T. James DeStein (Level 5)

Feels like this story exists just to have the twist ending. I don't know what kind of message or meaning you were really going for here. Why are these two dudes burying people alive? Just for shits and giggles? That's kinda how this script's story in general felt to me: just for shits and giggles.

Taylor Roberts (Level 2)

"Gotta dig the graves at night. Don't want to disturb visitors" seemed to be a better line on first reading of your piece but on the second reading I don't think it's as strong. I think the same idea could have been conveyed in a slightly different manner where the reader still thinks they're gravediggers or even robbers and still hold up to the idea of them being killers burying their last victim. I really enjoyed the title though. That with the tone of your piece led to one nice little change-up in Butch's last bit of dialogue.

Teo Gonzalez (Level 4)

Good concept.

Simple structure, as it is to expect in a one pager.

But the writing seems to me to be unnecessarily complicated in the descriptions. It almost feels to me as if you were decided to use a number of adjectives, and you do it even if it means having to compound sentences which, otherwise, would be simple.

Anyway, I give it a very good grade because I realice that you've tried to squeeze as much as you have been able in regard to character and story.

Good luck.

Tim Ratcliffe (Level 4)

Nice twist, and it was well written enough. Creepy little story, pretty good job overall.

Wes Worthing (Level 5)

"Mick’s grey eyes dart left and right as he walks around the
huge pile of moist, dark soil. He bends over, grapples with a
large burlap sack, drags it the last few feet to the empty,
silent hole in the ground. He pants from the effort."

I bet you could trim a sentence off of the above paragraph. Go for more brevity. Otherwise a disturbingly great reveal. Great title.

Comments Made After the Contest

Kyle Patrick Johnson (Level 5) ~ 8/1/2010 12:24 AM

Tim! Congrats on the HM! Never guessed that you had such a dark streak in you... :)

Chris Keaton (Level 5) ~ 8/1/2010 1:07 AM

Congrats! On getting an excellent from me. :P

Margaret Ricke (Level 5) ~ 8/1/2010 1:59 AM

This was one of my few Excellents. I loved it!

Sally Meyer (Moderator) ~ 8/1/2010 2:37 AM

Congratulations on the HM. Very well done.

Tim Westland (Moderator) ~ 8/1/2010 3:04 AM

Thanks guys and gals. I really appreciate all the reviews (good and bad) and the kind comments.

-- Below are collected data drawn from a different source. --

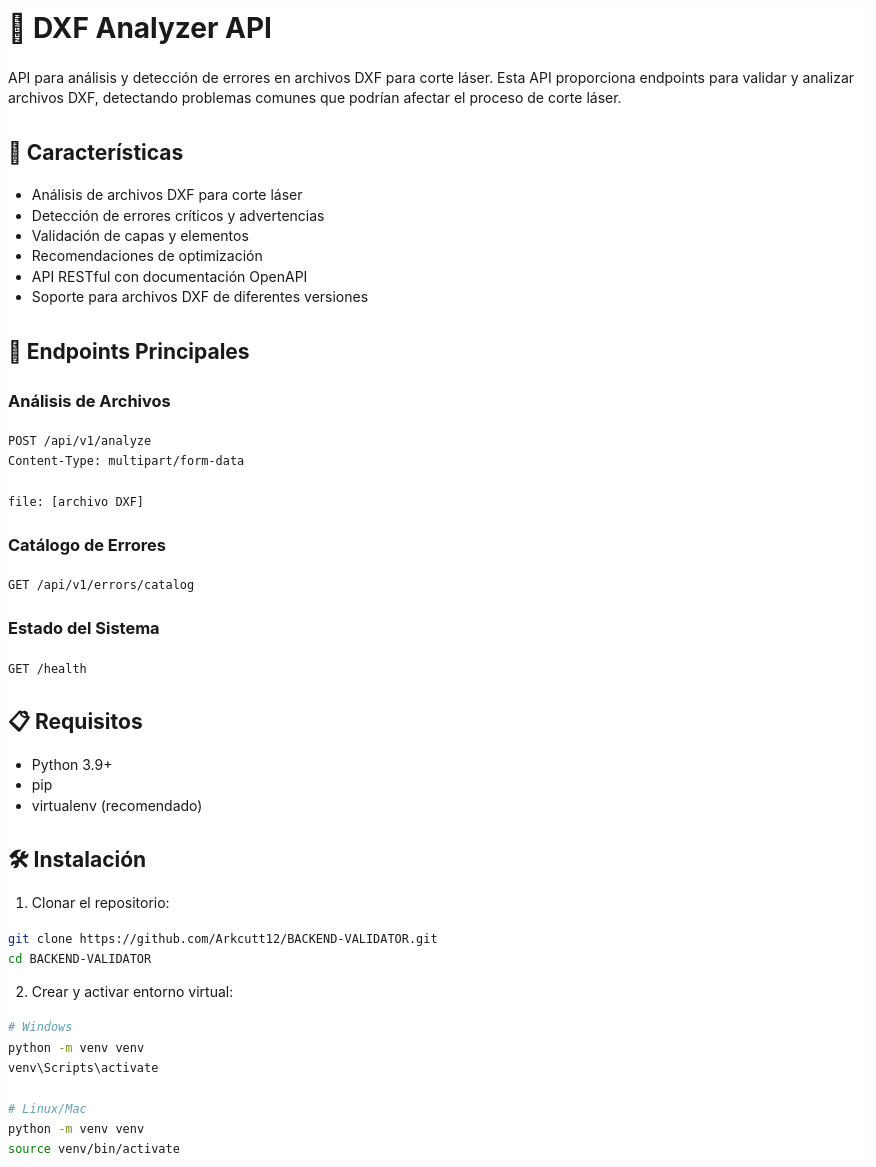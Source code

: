 # 🎯 DXF Analyzer API

API para análisis y detección de errores en archivos DXF para corte láser. Esta API proporciona endpoints para validar y analizar archivos DXF, detectando problemas comunes que podrían afectar el proceso de corte láser.

## 🌟 Características

- Análisis de archivos DXF para corte láser
- Detección de errores críticos y advertencias
- Validación de capas y elementos
- Recomendaciones de optimización
- API RESTful con documentación OpenAPI
- Soporte para archivos DXF de diferentes versiones

## 🚀 Endpoints Principales

### Análisis de Archivos
```http
POST /api/v1/analyze
Content-Type: multipart/form-data

file: [archivo DXF]
```

### Catálogo de Errores
```http
GET /api/v1/errors/catalog
```

### Estado del Sistema
```http
GET /health
```

## 📋 Requisitos

- Python 3.9+
- pip
- virtualenv (recomendado)

## 🛠️ Instalación

1. Clonar el repositorio:
```bash
git clone https://github.com/Arkcutt12/BACKEND-VALIDATOR.git
cd BACKEND-VALIDATOR
```

2. Crear y activar entorno virtual:
```bash
# Windows
python -m venv venv
venv\Scripts\activate

# Linux/Mac
python -m venv venv
source venv/bin/activate
```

For those who commented on the line where Mick says he's sorry to Butch - to clarify, he's apologizing for hitting the woman too hard and killing her - thus spoiling Butch's fun.

I know - sick.

Matthew Fettig (Level 5) ~ 8/1/2010 2:11 PM

Tim - I really enjoyed it. Sorry I didn't get to this in the voting this month. I think I probably would have give it a Very Good at worst, possibly Excellent. The only negative for me was the mis-lead about having to dig the graves at night not to disturb visitors. Obviously killers aren't going to bury people alive in broad daylight. Now that I think about it, that could make this story more twisted! If these are in fact grave diggers for the cemetery and this live burial thing is their "side job". Maybe there's a good movie there! Maybe a collaboration too?

Dan Delgado (Level 5) ~ 8/2/2010 11:44 AM

I apologize. I did a some knee-jerking on this one. I was on a crusade against a "certain" kind of script and completely missed the black humor in this. Normally I'm with the majority of voters and when I'm completely in a different place, like with this one, it's almost always something I didn't get. Congratulations.

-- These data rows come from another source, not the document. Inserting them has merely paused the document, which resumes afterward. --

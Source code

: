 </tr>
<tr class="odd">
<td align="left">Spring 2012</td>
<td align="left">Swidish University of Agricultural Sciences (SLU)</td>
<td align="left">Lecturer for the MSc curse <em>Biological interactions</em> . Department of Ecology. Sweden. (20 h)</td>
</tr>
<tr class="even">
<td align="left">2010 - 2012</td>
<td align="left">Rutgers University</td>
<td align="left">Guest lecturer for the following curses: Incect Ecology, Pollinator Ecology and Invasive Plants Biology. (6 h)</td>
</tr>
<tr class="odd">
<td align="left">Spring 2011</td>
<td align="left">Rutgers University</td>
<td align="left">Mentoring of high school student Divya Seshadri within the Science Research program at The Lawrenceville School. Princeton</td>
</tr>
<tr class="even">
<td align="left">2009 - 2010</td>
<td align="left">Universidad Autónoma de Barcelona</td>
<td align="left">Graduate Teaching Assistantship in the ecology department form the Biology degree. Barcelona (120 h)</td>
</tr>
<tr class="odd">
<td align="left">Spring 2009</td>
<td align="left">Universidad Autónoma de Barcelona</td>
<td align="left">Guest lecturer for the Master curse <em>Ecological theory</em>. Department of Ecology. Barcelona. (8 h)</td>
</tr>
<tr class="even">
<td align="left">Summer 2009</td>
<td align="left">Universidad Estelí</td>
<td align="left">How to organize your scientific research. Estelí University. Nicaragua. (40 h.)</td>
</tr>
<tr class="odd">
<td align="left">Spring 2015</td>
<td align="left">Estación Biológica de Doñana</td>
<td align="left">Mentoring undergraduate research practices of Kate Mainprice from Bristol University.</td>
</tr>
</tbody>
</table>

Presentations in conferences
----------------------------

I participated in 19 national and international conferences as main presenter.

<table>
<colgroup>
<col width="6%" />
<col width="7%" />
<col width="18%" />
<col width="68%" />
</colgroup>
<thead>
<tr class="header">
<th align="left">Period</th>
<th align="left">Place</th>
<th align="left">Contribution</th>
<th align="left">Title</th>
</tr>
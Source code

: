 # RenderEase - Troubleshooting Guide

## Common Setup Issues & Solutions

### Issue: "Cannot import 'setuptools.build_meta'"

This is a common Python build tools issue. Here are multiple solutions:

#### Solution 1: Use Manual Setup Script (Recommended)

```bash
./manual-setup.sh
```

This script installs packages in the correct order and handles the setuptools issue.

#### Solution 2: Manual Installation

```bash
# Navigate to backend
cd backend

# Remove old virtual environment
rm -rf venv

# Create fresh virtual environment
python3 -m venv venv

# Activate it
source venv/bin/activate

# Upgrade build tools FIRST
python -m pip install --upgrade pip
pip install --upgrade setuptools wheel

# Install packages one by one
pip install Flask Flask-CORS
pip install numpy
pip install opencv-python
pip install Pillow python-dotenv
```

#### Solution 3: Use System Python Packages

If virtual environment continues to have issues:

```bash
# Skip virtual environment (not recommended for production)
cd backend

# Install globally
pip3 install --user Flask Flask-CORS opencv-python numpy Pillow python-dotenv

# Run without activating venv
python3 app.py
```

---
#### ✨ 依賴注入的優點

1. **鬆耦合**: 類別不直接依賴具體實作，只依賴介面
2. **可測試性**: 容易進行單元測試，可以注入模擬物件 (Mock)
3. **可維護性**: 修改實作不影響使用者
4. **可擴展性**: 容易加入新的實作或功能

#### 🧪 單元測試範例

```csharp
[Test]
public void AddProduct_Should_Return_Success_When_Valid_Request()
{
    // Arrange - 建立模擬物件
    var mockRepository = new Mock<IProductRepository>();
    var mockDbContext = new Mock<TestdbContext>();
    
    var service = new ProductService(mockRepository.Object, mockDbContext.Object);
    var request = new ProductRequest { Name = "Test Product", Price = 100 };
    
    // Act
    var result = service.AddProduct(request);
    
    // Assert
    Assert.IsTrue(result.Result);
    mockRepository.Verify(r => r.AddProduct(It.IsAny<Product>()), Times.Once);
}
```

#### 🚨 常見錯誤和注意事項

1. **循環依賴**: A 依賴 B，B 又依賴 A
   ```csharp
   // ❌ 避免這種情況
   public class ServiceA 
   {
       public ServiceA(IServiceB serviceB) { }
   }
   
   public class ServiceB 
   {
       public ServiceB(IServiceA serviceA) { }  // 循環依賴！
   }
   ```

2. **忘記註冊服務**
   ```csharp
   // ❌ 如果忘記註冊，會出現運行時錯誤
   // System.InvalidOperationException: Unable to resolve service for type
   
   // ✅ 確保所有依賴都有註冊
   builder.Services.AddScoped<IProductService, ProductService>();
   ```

Tim Westland (Moderator) ~ 8/2/2010 3:10 PM

No worries and no need to apologize, Dan.

A story hits you how it hits you and your comments are a reflection of that. So they are completely valid.

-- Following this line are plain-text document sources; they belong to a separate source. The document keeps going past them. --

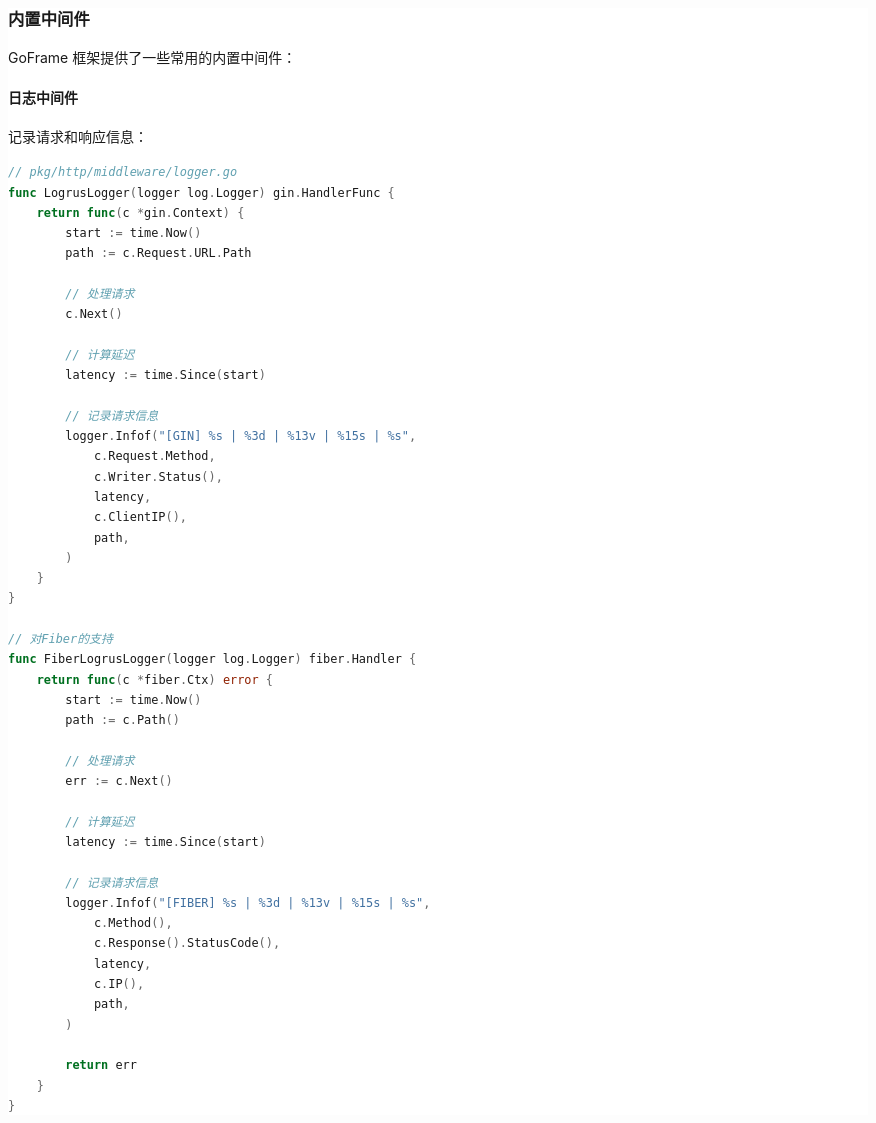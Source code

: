 ### 内置中间件

GoFrame 框架提供了一些常用的内置中间件：

#### 日志中间件

记录请求和响应信息：

```go
// pkg/http/middleware/logger.go
func LogrusLogger(logger log.Logger) gin.HandlerFunc {
    return func(c *gin.Context) {
        start := time.Now()
        path := c.Request.URL.Path
        
        // 处理请求
        c.Next()
        
        // 计算延迟
        latency := time.Since(start)
        
        // 记录请求信息
        logger.Infof("[GIN] %s | %3d | %13v | %15s | %s",
            c.Request.Method,
            c.Writer.Status(),
            latency,
            c.ClientIP(),
            path,
        )
    }
}

// 对Fiber的支持
func FiberLogrusLogger(logger log.Logger) fiber.Handler {
    return func(c *fiber.Ctx) error {
        start := time.Now()
        path := c.Path()
        
        // 处理请求
        err := c.Next()
        
        // 计算延迟
        latency := time.Since(start)
        
        // 记录请求信息
        logger.Infof("[FIBER] %s | %3d | %13v | %15s | %s",
            c.Method(),
            c.Response().StatusCode(),
            latency,
            c.IP(),
            path,
        )
        
        return err
    }
}
```
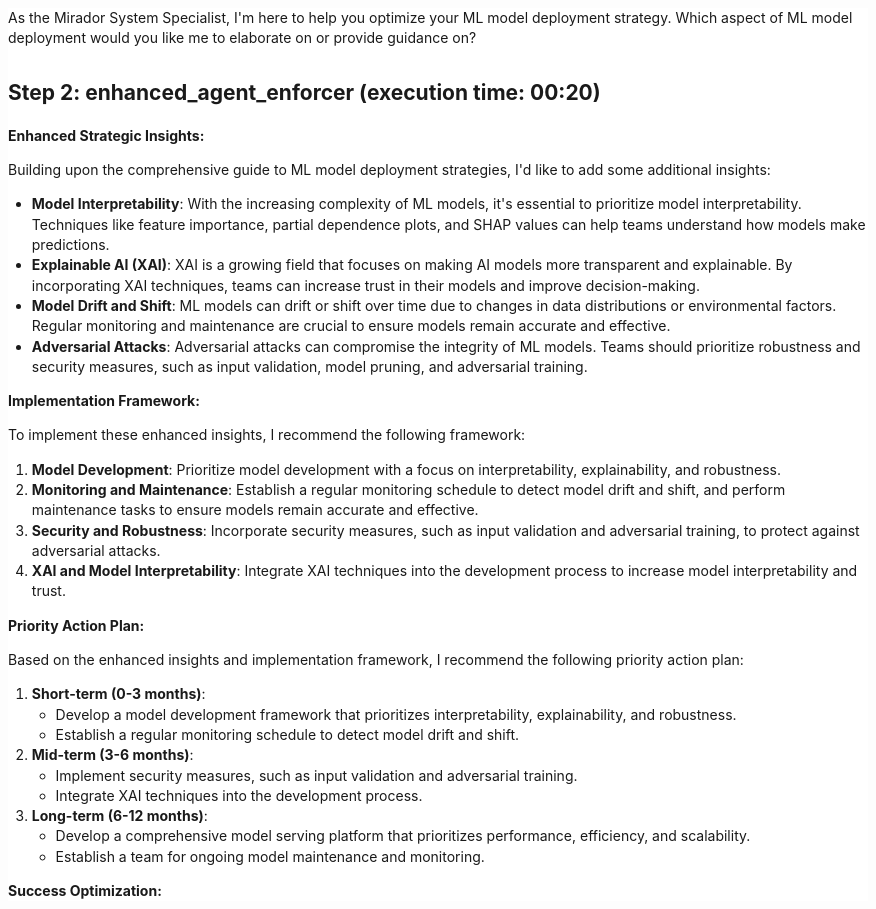 As the Mirador System Specialist, I'm here to help you optimize your ML model deployment strategy. Which aspect of ML model deployment would you like me to elaborate on or provide guidance on?

## Step 2: enhanced_agent_enforcer (execution time: 00:20)

**Enhanced Strategic Insights:**

Building upon the comprehensive guide to ML model deployment strategies, I'd like to add some additional insights:

* **Model Interpretability**: With the increasing complexity of ML models, it's essential to prioritize model interpretability. Techniques like feature importance, partial dependence plots, and SHAP values can help teams understand how models make predictions.
* **Explainable AI (XAI)**: XAI is a growing field that focuses on making AI models more transparent and explainable. By incorporating XAI techniques, teams can increase trust in their models and improve decision-making.
* **Model Drift and Shift**: ML models can drift or shift over time due to changes in data distributions or environmental factors. Regular monitoring and maintenance are crucial to ensure models remain accurate and effective.
* **Adversarial Attacks**: Adversarial attacks can compromise the integrity of ML models. Teams should prioritize robustness and security measures, such as input validation, model pruning, and adversarial training.

**Implementation Framework:**

To implement these enhanced insights, I recommend the following framework:

1. **Model Development**: Prioritize model development with a focus on interpretability, explainability, and robustness.
2. **Monitoring and Maintenance**: Establish a regular monitoring schedule to detect model drift and shift, and perform maintenance tasks to ensure models remain accurate and effective.
3. **Security and Robustness**: Incorporate security measures, such as input validation and adversarial training, to protect against adversarial attacks.
4. **XAI and Model Interpretability**: Integrate XAI techniques into the development process to increase model interpretability and trust.

**Priority Action Plan:**

Based on the enhanced insights and implementation framework, I recommend the following priority action plan:

1. **Short-term (0-3 months)**:
	* Develop a model development framework that prioritizes interpretability, explainability, and robustness.
	* Establish a regular monitoring schedule to detect model drift and shift.
2. **Mid-term (3-6 months)**:
	* Implement security measures, such as input validation and adversarial training.
	* Integrate XAI techniques into the development process.
3. **Long-term (6-12 months)**:
	* Develop a comprehensive model serving platform that prioritizes performance, efficiency, and scalability.
	* Establish a team for ongoing model maintenance and monitoring.

**Success Optimization:**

I do appreciate your concern on my behalf, but I do want your honest comments now and in the future. Bring 'em on! :-)

William D. Prystauk (Level 5) ~ 8/2/2010 6:49 PM

Congratulations on the Honorable Mention. Great pace for a one-pager - and an even better payoff. Poe would definitely be proud!

Tim Westland (Moderator) ~ 8/2/2010 8:17 PM

Thanks, Bill. I had four one pagers ready to go. I chose what I felt to be the strongest, even though it was dark and that might hurt its chances.

As for Poe... uh, can I thank you with money or simply provide long term unpaid service as a man-servant?